The biggest limitation of the clinic is that there are no specialty services available. There is one nearby "hospital" that is also run by OBAT where I can easily send patients for continued IV hydration, IV antibiotics, or breathing treatments. And then there are a handful of secondary/tertiary level hospitals in the camps that have specialty services: general surgery (for appendicitis and other easily fixed surgical emergencies), orthopedic surgery, Ob-Gyn. it is possible to transfer patients to these hospitals but there always has to be a clear endpoint in mind. What exactly do I want this hospital to do for them and if they do that, will the patient be healed? If the answer is no, then we have a long, hard debate about whether or not this transfer is an "appropriate" use of resources (*cue future ethics debate). While there is no set number of transfers allowed, it's understood that we have to ration our transfers because we only have this privilege at the allowance of the other hospital. For example, the Malaysian field hospital, one of the three places with general surgery, just had a fire in one of their ORs and will not be accepting transfers for the next 3 days. So if we have a surgical emergency and the other two facilities don't accept the transfer, tough noogies.

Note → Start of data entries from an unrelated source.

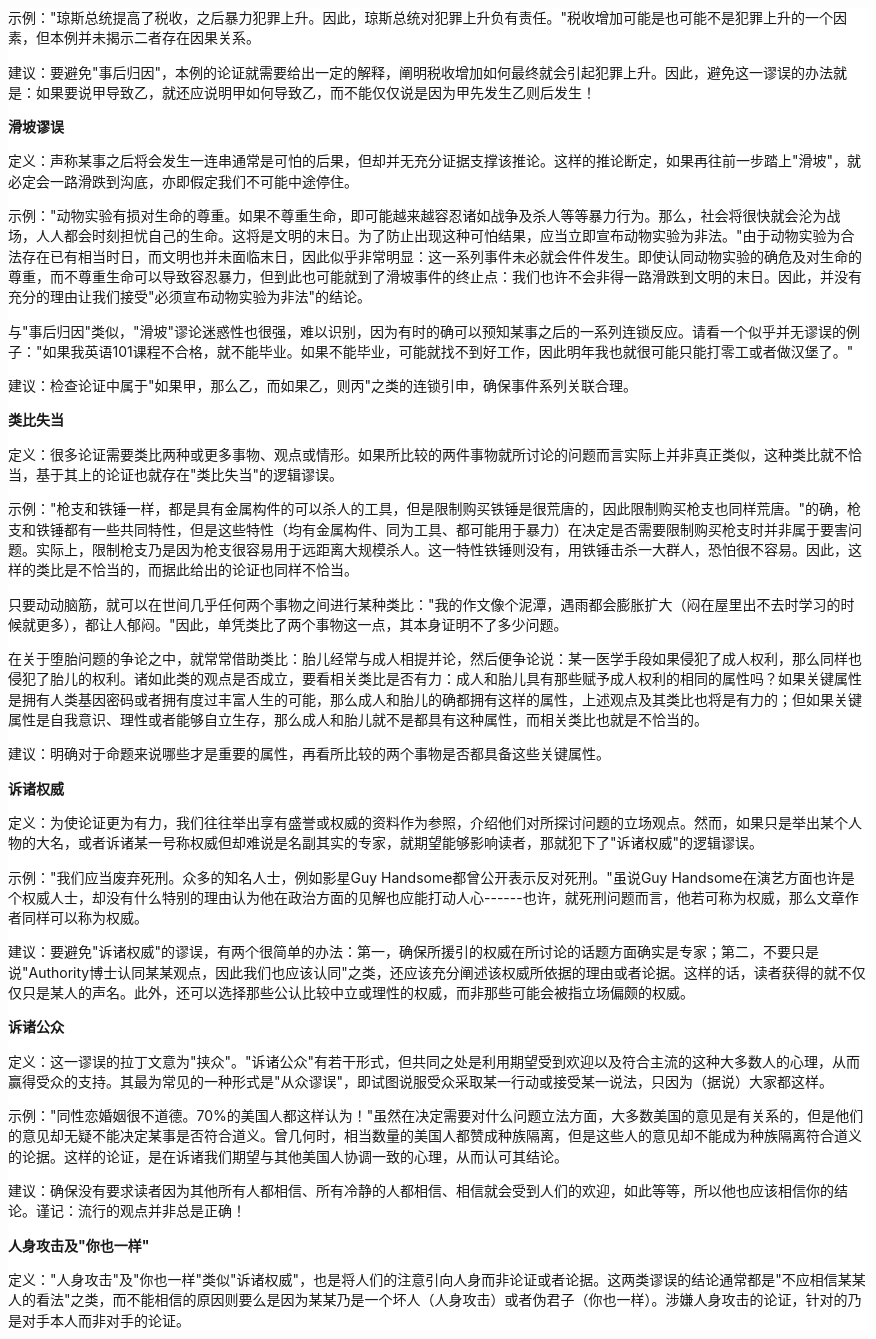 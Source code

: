 示例："琼斯总统提高了税收，之后暴力犯罪上升。因此，琼斯总统对犯罪上升负有责任。"税收增加可能是也可能不是犯罪上升的一个因素，但本例并未揭示二者存在因果关系。

建议：要避免"事后归因"，本例的论证就需要给出一定的解释，阐明税收增加如何最终就会引起犯罪上升。因此，避免这一谬误的办法就是：如果要说甲导致乙，就还应说明甲如何导致乙，而不能仅仅说是因为甲先发生乙则后发生！

**滑坡谬误**

定义：声称某事之后将会发生一连串通常是可怕的后果，但却并无充分证据支撑该推论。这样的推论断定，如果再往前一步踏上"滑坡"，就必定会一路滑跌到沟底，亦即假定我们不可能中途停住。

示例："动物实验有损对生命的尊重。如果不尊重生命，即可能越来越容忍诸如战争及杀人等等暴力行为。那么，社会将很快就会沦为战场，人人都会时刻担忧自己的生命。这将是文明的末日。为了防止出现这种可怕结果，应当立即宣布动物实验为非法。"由于动物实验为合法存在已有相当时日，而文明也并未面临末日，因此似乎非常明显：这一系列事件未必就会件件发生。即使认同动物实验的确危及对生命的尊重，而不尊重生命可以导致容忍暴力，但到此也可能就到了滑坡事件的终止点：我们也许不会非得一路滑跌到文明的末日。因此，并没有充分的理由让我们接受"必须宣布动物实验为非法"的结论。

与"事后归因"类似，"滑坡"谬论迷惑性也很强，难以识别，因为有时的确可以预知某事之后的一系列连锁反应。请看一个似乎并无谬误的例子："如果我英语101课程不合格，就不能毕业。如果不能毕业，可能就找不到好工作，因此明年我也就很可能只能打零工或者做汉堡了。"

建议：检查论证中属于"如果甲，那么乙，而如果乙，则丙"之类的连锁引申，确保事件系列关联合理。

**类比失当**

定义：很多论证需要类比两种或更多事物、观点或情形。如果所比较的两件事物就所讨论的问题而言实际上并非真正类似，这种类比就不恰当，基于其上的论证也就存在"类比失当"的逻辑谬误。

示例："枪支和铁锤一样，都是具有金属构件的可以杀人的工具，但是限制购买铁锤是很荒唐的，因此限制购买枪支也同样荒唐。"的确，枪支和铁锤都有一些共同特性，但是这些特性（均有金属构件、同为工具、都可能用于暴力）在决定是否需要限制购买枪支时并非属于要害问题。实际上，限制枪支乃是因为枪支很容易用于远距离大规模杀人。这一特性铁锤则没有，用铁锤击杀一大群人，恐怕很不容易。因此，这样的类比是不恰当的，而据此给出的论证也同样不恰当。

只要动动脑筋，就可以在世间几乎任何两个事物之间进行某种类比："我的作文像个泥潭，遇雨都会膨胀扩大（闷在屋里出不去时学习的时候就更多），都让人郁闷。"因此，单凭类比了两个事物这一点，其本身证明不了多少问题。

在关于堕胎问题的争论之中，就常常借助类比：胎儿经常与成人相提并论，然后便争论说：某一医学手段如果侵犯了成人权利，那么同样也侵犯了胎儿的权利。诸如此类的观点是否成立，要看相关类比是否有力：成人和胎儿具有那些赋予成人权利的相同的属性吗？如果关键属性是拥有人类基因密码或者拥有度过丰富人生的可能，那么成人和胎儿的确都拥有这样的属性，上述观点及其类比也将是有力的；但如果关键属性是自我意识、理性或者能够自立生存，那么成人和胎儿就不是都具有这种属性，而相关类比也就是不恰当的。

建议：明确对于命题来说哪些才是重要的属性，再看所比较的两个事物是否都具备这些关键属性。

**诉诸权威**

定义：为使论证更为有力，我们往往举出享有盛誉或权威的资料作为参照，介绍他们对所探讨问题的立场观点。然而，如果只是举出某个人物的大名，或者诉诸某一号称权威但却难说是名副其实的专家，就期望能够影响读者，那就犯下了"诉诸权威"的逻辑谬误。

示例："我们应当废弃死刑。众多的知名人士，例如影星Guy Handsome都曾公开表示反对死刑。"虽说Guy Handsome在演艺方面也许是个权威人士，却没有什么特别的理由认为他在政治方面的见解也应能打动人心------也许，就死刑问题而言，他若可称为权威，那么文章作者同样可以称为权威。

建议：要避免"诉诸权威"的谬误，有两个很简单的办法：第一，确保所援引的权威在所讨论的话题方面确实是专家；第二，不要只是说"Authority博士认同某某观点，因此我们也应该认同"之类，还应该充分阐述该权威所依据的理由或者论据。这样的话，读者获得的就不仅仅只是某人的声名。此外，还可以选择那些公认比较中立或理性的权威，而非那些可能会被指立场偏颇的权威。

**诉诸公众**

定义：这一谬误的拉丁文意为"挟众"。"诉诸公众"有若干形式，但共同之处是利用期望受到欢迎以及符合主流的这种大多数人的心理，从而赢得受众的支持。其最为常见的一种形式是"从众谬误"，即试图说服受众采取某一行动或接受某一说法，只因为（据说）大家都这样。

示例："同性恋婚姻很不道德。70%的美国人都这样认为！"虽然在决定需要对什么问题立法方面，大多数美国的意见是有关系的，但是他们的意见却无疑不能决定某事是否符合道义。曾几何时，相当数量的美国人都赞成种族隔离，但是这些人的意见却不能成为种族隔离符合道义的论据。这样的论证，是在诉诸我们期望与其他美国人协调一致的心理，从而认可其结论。

建议：确保没有要求读者因为其他所有人都相信、所有冷静的人都相信、相信就会受到人们的欢迎，如此等等，所以他也应该相信你的结论。谨记：流行的观点并非总是正确！

**人身攻击及"你也一样"**

定义："人身攻击"及"你也一样"类似"诉诸权威"，也是将人们的注意引向人身而非论证或者论据。这两类谬误的结论通常都是"不应相信某某人的看法"之类，而不能相信的原因则要么是因为某某乃是一个坏人（人身攻击）或者伪君子（你也一样）。涉嫌人身攻击的论证，针对的乃是对手本人而非对手的论证。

Lastly, how do we physically transfer patients? If they can walk, that's preferable. If not, we call a "bambulance" or a "bamboo ambulance." This consists of a patient sitting inside of a large blanket with the corners tied that is then suspended from a long bamboo pole carried by two porters. These two men will carry the patient either to the road for transport by Tom-Tom (gas-powered tricycle) or 10-15 minute walk to the nearest hospital.

Alright, my eyes are closing in sweet anticipation of tomorrow's day off. Hopefully I'll get to spend part of it relaxing on the beach enjoying 80-degrees and sunshine on the  Bay of Bengal.